A(3:4,1) will give you second half of the first column.
A(1:2,2) will give you first half of the second column.
A(3:4,2) will give you second half of the second column.
A(1:2,3) will give you first half of the third column.
A(3:4,3) will give you second half of the third column.
You can create the variables with the eval function, which executes the input string. Using eval is commonly regarded as bad practice since it is horrible to debug.
Nevertheless, here's the code:
A = [1 5 9; 3 0 6; 2 3 10; 7 8 4];
for ii = 1:length(A(1,:))
eval(['Line' num2str(ii) 'Point1 = A(1:2, ii)' ]);
eval(['Line' num2str(ii) 'Point2 = A(3:4, ii)' ]);
end
% Now all variables are created - for example: Line2Point1
A more elegant solution could be to store the vectors in a cell array. You can acces the first vectors for example by typing: c{1,1}
c = cell(length(A(1,:)),2)
for ii = 1:length(A(1,:))
c{ii,1} = A(1:2, ii);
c{ii,2} = A(3:4, ii);
end
I would suggest using 3D arrays to store and then access those values.
Code
N = size(A,1)/2;
LinePoint = permute(reshape(A,N,size(A,1)/N,[]),[1 3 2])
Here,
2nd dimension indices (columns) would represent Line IDs
3rd dimension indices would represent Point IDs.

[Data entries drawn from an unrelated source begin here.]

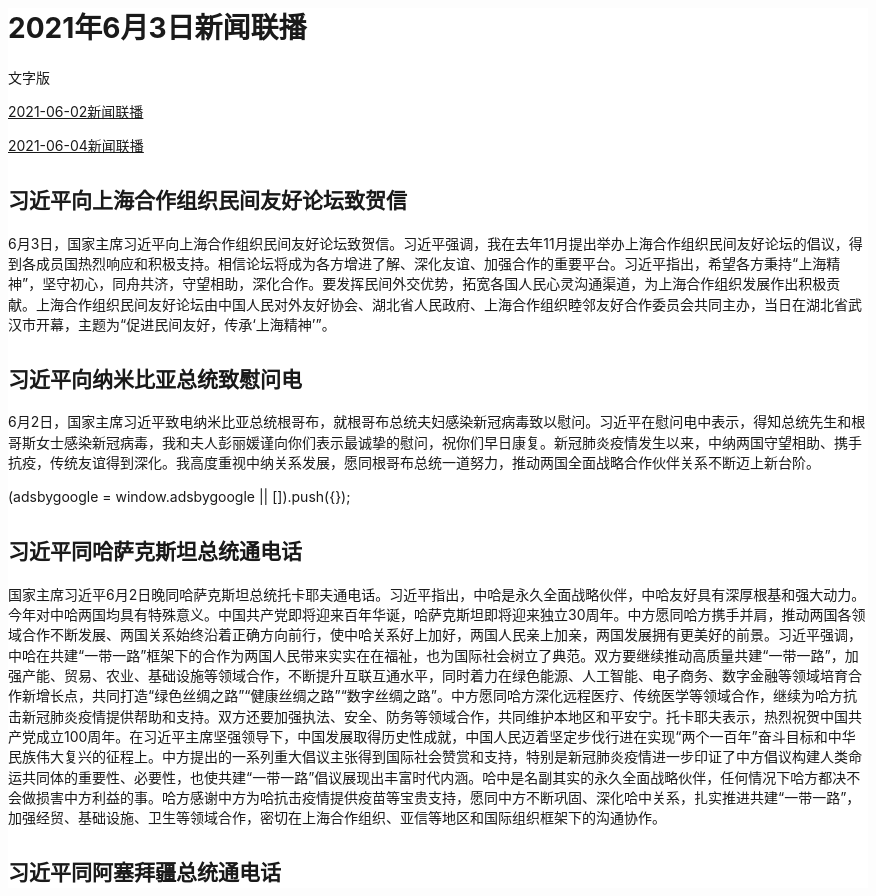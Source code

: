 







# 2021年6月3日新闻联播
 文字版








[2021-06-02新闻联播](/xinwenlianbo/20210602)


[2021-06-04新闻联播](/xinwenlianbo/20210604)





## 习近平向上海合作组织民间友好论坛致贺信


6月3日，国家主席习近平向上海合作组织民间友好论坛致贺信。习近平强调，我在去年11月提出举办上海合作组织民间友好论坛的倡议，得到各成员国热烈响应和积极支持。相信论坛将成为各方增进了解、深化友谊、加强合作的重要平台。习近平指出，希望各方秉持“上海精神”，坚守初心，同舟共济，守望相助，深化合作。要发挥民间外交优势，拓宽各国人民心灵沟通渠道，为上海合作组织发展作出积极贡献。上海合作组织民间友好论坛由中国人民对外友好协会、湖北省人民政府、上海合作组织睦邻友好合作委员会共同主办，当日在湖北省武汉市开幕，主题为“促进民间友好，传承‘上海精神’”。


## 习近平向纳米比亚总统致慰问电


6月2日，国家主席习近平致电纳米比亚总统根哥布，就根哥布总统夫妇感染新冠病毒致以慰问。习近平在慰问电中表示，得知总统先生和根哥斯女士感染新冠病毒，我和夫人彭丽媛谨向你们表示最诚挚的慰问，祝你们早日康复。新冠肺炎疫情发生以来，中纳两国守望相助、携手抗疫，传统友谊得到深化。我高度重视中纳关系发展，愿同根哥布总统一道努力，推动两国全面战略合作伙伴关系不断迈上新台阶。





 (adsbygoogle = window.adsbygoogle || []).push({});

 
## 习近平同哈萨克斯坦总统通电话


国家主席习近平6月2日晚同哈萨克斯坦总统托卡耶夫通电话。习近平指出，中哈是永久全面战略伙伴，中哈友好具有深厚根基和强大动力。今年对中哈两国均具有特殊意义。中国共产党即将迎来百年华诞，哈萨克斯坦即将迎来独立30周年。中方愿同哈方携手并肩，推动两国各领域合作不断发展、两国关系始终沿着正确方向前行，使中哈关系好上加好，两国人民亲上加亲，两国发展拥有更美好的前景。习近平强调，中哈在共建“一带一路”框架下的合作为两国人民带来实实在在福祉，也为国际社会树立了典范。双方要继续推动高质量共建“一带一路”，加强产能、贸易、农业、基础设施等领域合作，不断提升互联互通水平，同时着力在绿色能源、人工智能、电子商务、数字金融等领域培育合作新增长点，共同打造“绿色丝绸之路”“健康丝绸之路”“数字丝绸之路”。中方愿同哈方深化远程医疗、传统医学等领域合作，继续为哈方抗击新冠肺炎疫情提供帮助和支持。双方还要加强执法、安全、防务等领域合作，共同维护本地区和平安宁。托卡耶夫表示，热烈祝贺中国共产党成立100周年。在习近平主席坚强领导下，中国发展取得历史性成就，中国人民迈着坚定步伐行进在实现“两个一百年”奋斗目标和中华民族伟大复兴的征程上。中方提出的一系列重大倡议主张得到国际社会赞赏和支持，特别是新冠肺炎疫情进一步印证了中方倡议构建人类命运共同体的重要性、必要性，也使共建“一带一路”倡议展现出丰富时代内涵。哈中是名副其实的永久全面战略伙伴，任何情况下哈方都决不会做损害中方利益的事。哈方感谢中方为哈抗击疫情提供疫苗等宝贵支持，愿同中方不断巩固、深化哈中关系，扎实推进共建“一带一路”，加强经贸、基础设施、卫生等领域合作，密切在上海合作组织、亚信等地区和国际组织框架下的沟通协作。


## 习近平同阿塞拜疆总统通电话
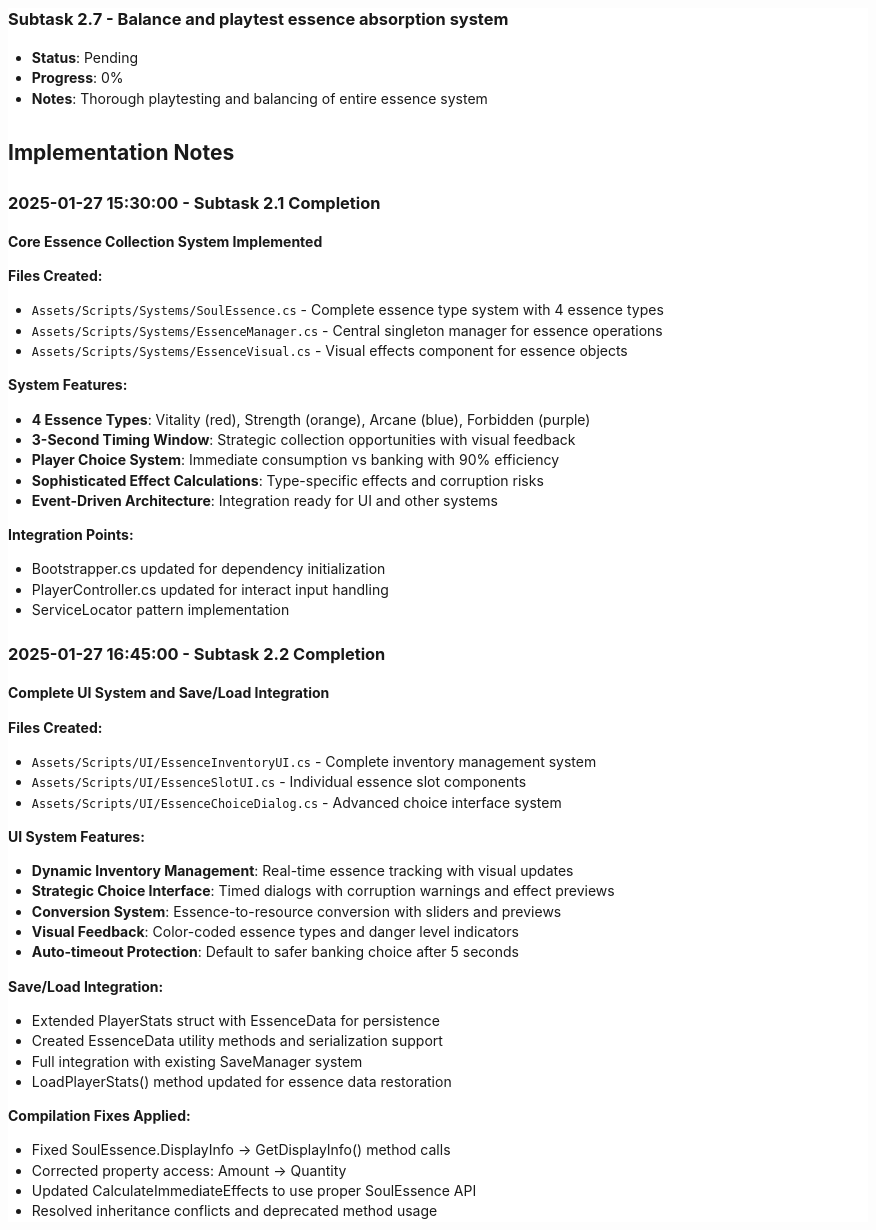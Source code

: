 ### Subtask 2.7 - Balance and playtest essence absorption system
- **Status**: Pending
- **Progress**: 0%
- **Notes**: Thorough playtesting and balancing of entire essence system

## Implementation Notes

### 2025-01-27 15:30:00 - Subtask 2.1 Completion
**Core Essence Collection System Implemented**

**Files Created:**
- `Assets/Scripts/Systems/SoulEssence.cs` - Complete essence type system with 4 essence types
- `Assets/Scripts/Systems/EssenceManager.cs` - Central singleton manager for essence operations
- `Assets/Scripts/Systems/EssenceVisual.cs` - Visual effects component for essence objects

**System Features:**
- **4 Essence Types**: Vitality (red), Strength (orange), Arcane (blue), Forbidden (purple)
- **3-Second Timing Window**: Strategic collection opportunities with visual feedback
- **Player Choice System**: Immediate consumption vs banking with 90% efficiency
- **Sophisticated Effect Calculations**: Type-specific effects and corruption risks
- **Event-Driven Architecture**: Integration ready for UI and other systems

**Integration Points:**
- Bootstrapper.cs updated for dependency initialization
- PlayerController.cs updated for interact input handling
- ServiceLocator pattern implementation

### 2025-01-27 16:45:00 - Subtask 2.2 Completion
**Complete UI System and Save/Load Integration**

**Files Created:**
- `Assets/Scripts/UI/EssenceInventoryUI.cs` - Complete inventory management system
- `Assets/Scripts/UI/EssenceSlotUI.cs` - Individual essence slot components
- `Assets/Scripts/UI/EssenceChoiceDialog.cs` - Advanced choice interface system

**UI System Features:**
- **Dynamic Inventory Management**: Real-time essence tracking with visual updates
- **Strategic Choice Interface**: Timed dialogs with corruption warnings and effect previews
- **Conversion System**: Essence-to-resource conversion with sliders and previews
- **Visual Feedback**: Color-coded essence types and danger level indicators
- **Auto-timeout Protection**: Default to safer banking choice after 5 seconds

**Save/Load Integration:**
- Extended PlayerStats struct with EssenceData for persistence
- Created EssenceData utility methods and serialization support
- Full integration with existing SaveManager system
- LoadPlayerStats() method updated for essence data restoration

**Compilation Fixes Applied:**
- Fixed SoulEssence.DisplayInfo → GetDisplayInfo() method calls
- Corrected property access: Amount → Quantity
- Updated CalculateImmediateEffects to use proper SoulEssence API
- Resolved inheritance conflicts and deprecated method usage
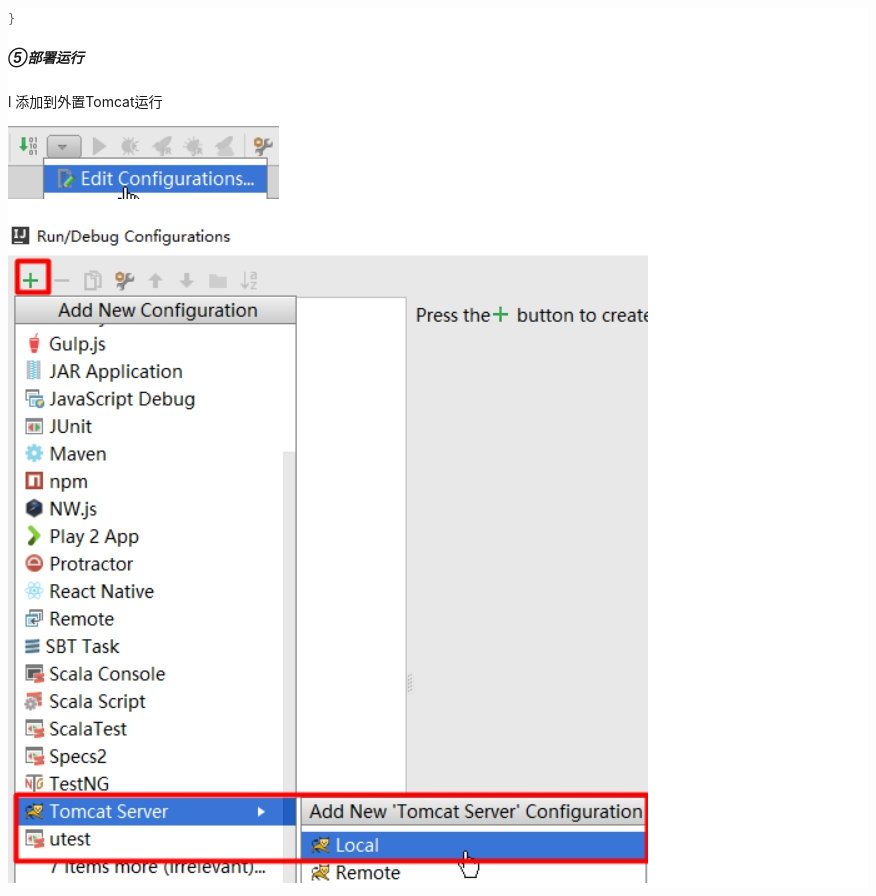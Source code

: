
 ```java
}
 ```



##### ⑤**部署运行**

l 添加到外置Tomcat运行

![img](Maven项目管理工具/wps34.jpg) 

 

![img](Maven项目管理工具/wps35.jpg)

Thus, the representative 3D array would be - LinePoint(:,LineID,PointID).
Example run
For your given A, we would have LinePoint as -
LinePoint(:,:,1) =
1 5 9
3 0 6
LinePoint(:,:,2) =
2 3 10
7 8 4
Thus,
Line1Point1 would be denoted by LinePoint(:,1,1)
Line1Point2 would be denoted by LinePoint(:,1,2)
Line2Point1 would be denoted by LinePoint(:,2,1)
Line2Point2 would be denoted by LinePoint(:,2,2)
Line3Point1 would be denoted by LinePoint(:,3,1)
Line3Point2 would be denoted by LinePoint(:,3,2)